Axel Kicillof volvió a quedar en el centro de la polémica tras sus declaraciones sobre la batalla campal ocurrida en Avellaneda durante el encuentro de Copa Sudamericana entre Independiente y Universidad de Chile. En lugar de asumir la parte de responsabilidad que le compete como gobernador de la provincia más poblada del país, decidió pasarle la pelota a la Conmebol, asegurando que "el operativo está dirigido" por el ente rector del fútbol sudamericano.
La estrategia discursiva de Kicillof revela un patrón que se repite: minimizar la responsabilidad del Estado provincial en hechos de violencia que exponen fallas estructurales en materia de seguridad. En este caso, intentó desmarcar al Aprevide (Agencia de Prevención de la Violencia en el Deporte), un organismo que depende directamente del Ministerio de Seguridad bonaerense, y que, según sus propias palabras, “no estaba de acuerdo con la distribución de las tribunas” ni con el operativo planteado.
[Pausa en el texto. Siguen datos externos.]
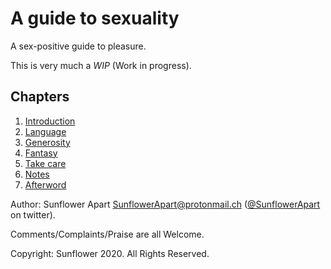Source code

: # A guide to sexuality

A sex-positive guide to pleasure.

This is very much a _WIP_ (Work in progress).

## Chapters

1. [Introduction](https://sunflowerapart.github.io/HowToMakeHerFlower/introduction.html)
2. [Language](https://sunflowerapart.github.io/HowToMakeHerFlower/language.html)
3. [Generosity](https://sunflowerapart.github.io/HowToMakeHerFlower/generosity.html)
4. [Fantasy](https://sunflowerapart.github.io/HowToMakeHerFlower/fantasy.html)
5. [Take care](https://sunflowerapart.github.io/HowToMakeHerFlower/take-care.html)
6. [Notes](https://sunflowerapart.github.io/HowToMakeHerFlower/notes.html)
7. [Afterword](https://sunflowerapart.github.io/HowToMakeHerFlower/afterword.html)

Author: Sunflower Apart
[SunflowerApart@protonmail.ch](mailto:SunflowerApart@protonmail.ch)
([@SunflowerApart](https://twitter.com/SunflowerApart) on twitter).

Comments/Complaints/Praise are all Welcome.

Copyright: Sunflower 2020. All Rights Reserved.

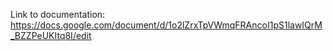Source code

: Link to documentation: https://docs.google.com/document/d/1o2lZrxTpVWmqFRAncoI1pS1lawIQrM_BZZPeUKItq8I/edit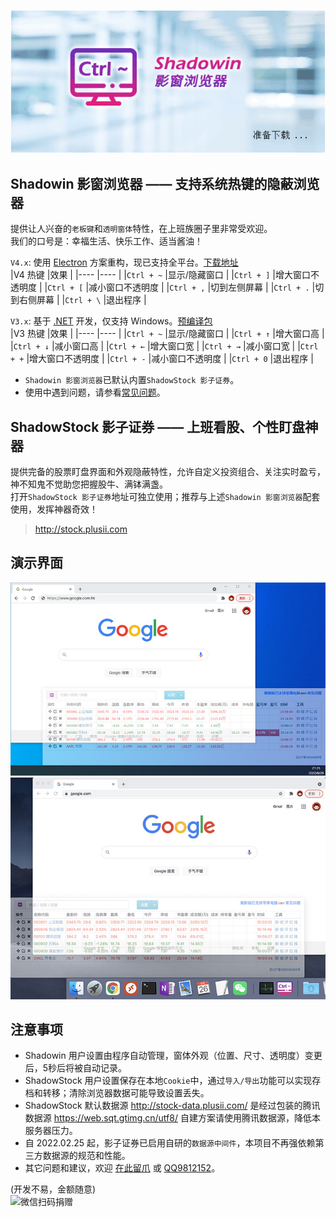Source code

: ![Shadowin 影窗浏览器 + ShadowStock 影子证券](docs/install.gif)
  
Shadowin 影窗浏览器 —— 支持系统热键的隐蔽浏览器
-------------------------------------------
提供让人兴奋的`老板键`和`透明窗体`特性，在上班族圈子里非常受欢迎。  
我们的口号是：幸福生活、快乐工作、适当酱油！  

`V4.x`: 使用 [Electron] 方案重构，现已支持全平台。[下载地址]  
|V4 热键	|效果			|
|----		|----			|
|`Ctrl + ~`	|显示/隐藏窗口	|
|`Ctrl + ]`	|增大窗口不透明度	|
|`Ctrl + [`	|减小窗口不透明度	|
|`Ctrl + ,`	|切到左侧屏幕	|
|`Ctrl + .`	|切到右侧屏幕	|
|`Ctrl + \`	|退出程序		|
  
`V3.x`: 基于 [.NET] 开发，仅支持 Windows。[预编译包]  
|V3 热键	|效果			|
|----		|----			|
|`Ctrl + ~`	|显示/隐藏窗口	|
|`Ctrl + ↑`	|增大窗口高		|
|`Ctrl + ↓`	|减小窗口高		|
|`Ctrl + ←`	|增大窗口宽		|
|`Ctrl + →`	|减小窗口宽		|
|`Ctrl + +`	|增大窗口不透明度	|
|`Ctrl + -`	|减小窗口不透明度	|
|`Ctrl + 0`	|退出程序		|
  
* `Shadowin 影窗浏览器`已默认内置`ShadowStock 影子证券`。  
*  使用中遇到问题，请参看[常见问题]。
  
  
ShadowStock 影子证券 —— 上班看股、个性盯盘神器
------------------------------------------
提供完备的股票盯盘界面和外观隐蔽特性，允许自定义投资组合、关注实时盈亏，神不知鬼不觉助您把握股牛、满钵满盏。  
打开`ShadowStock 影子证券`地址可独立使用；推荐与上述`Shadowin 影窗浏览器`配套使用，发挥神器奇效！  
  
> http://stock.plusii.com
  
  
演示界面
-------
![Windows](docs/demo-1.jpg)
![macOS](docs/demo-2.jpg)
  
注意事项
-------
* Shadowin 用户设置由程序自动管理，窗体外观（位置、尺寸、透明度）变更后，5秒后将被自动记录。  
* ShadowStock 用户设置保存在本地`Cookie`中，通过`导入/导出`功能可以实现存档和转移；清除浏览器数据可能导致设置丢失。  
* ShadowStock 默认数据源 http://stock-data.plusii.com/ 是经过包装的腾讯数据源 https://web.sqt.gtimg.cn/utf8/ 自建方案请使用腾讯数据源，降低本服务器压力。  
* 自 2022.02.25 起，影子证券已启用自研的`数据源中间件`，本项目不再强依赖第三方数据源的规范和性能。  
* 其它问题和建议，欢迎 [在此留爪] 或 [QQ9812152]。  
  
  
(开发不易，金额随意)  
![微信扫码捐赠](http://images.iiwho.com/donate-wechat.jpg)


[Electron]: https://www.electronjs.org
[.NET]: https://www.microsoft.com/zh-cn/download/details.aspx?id=17718
[下载地址]: http://stock.plusii.com/shadowin.html
[预编译包]: https://github.com/heddaz/shadowin/releases
[常见问题]: https://github.com/HeddaZ/Shadowin/issues/43
[在此留爪]: https://github.com/heddaz/shadowin/issues
[QQ9812152]: tencent://message/?uin=9812152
Más allá de las formalidades de protocolos internacionales, la policía bonaerense estuvo presente en el operativo, como en cada evento deportivo masivo que se desarrolla en la Provincia. Pretender que la Conmebol —una entidad privada— tenga la última palabra sobre cuándo y cómo debe intervenir la fuerza pública es, en los hechos, una renuncia explícita a la autoridad del Estado provincial.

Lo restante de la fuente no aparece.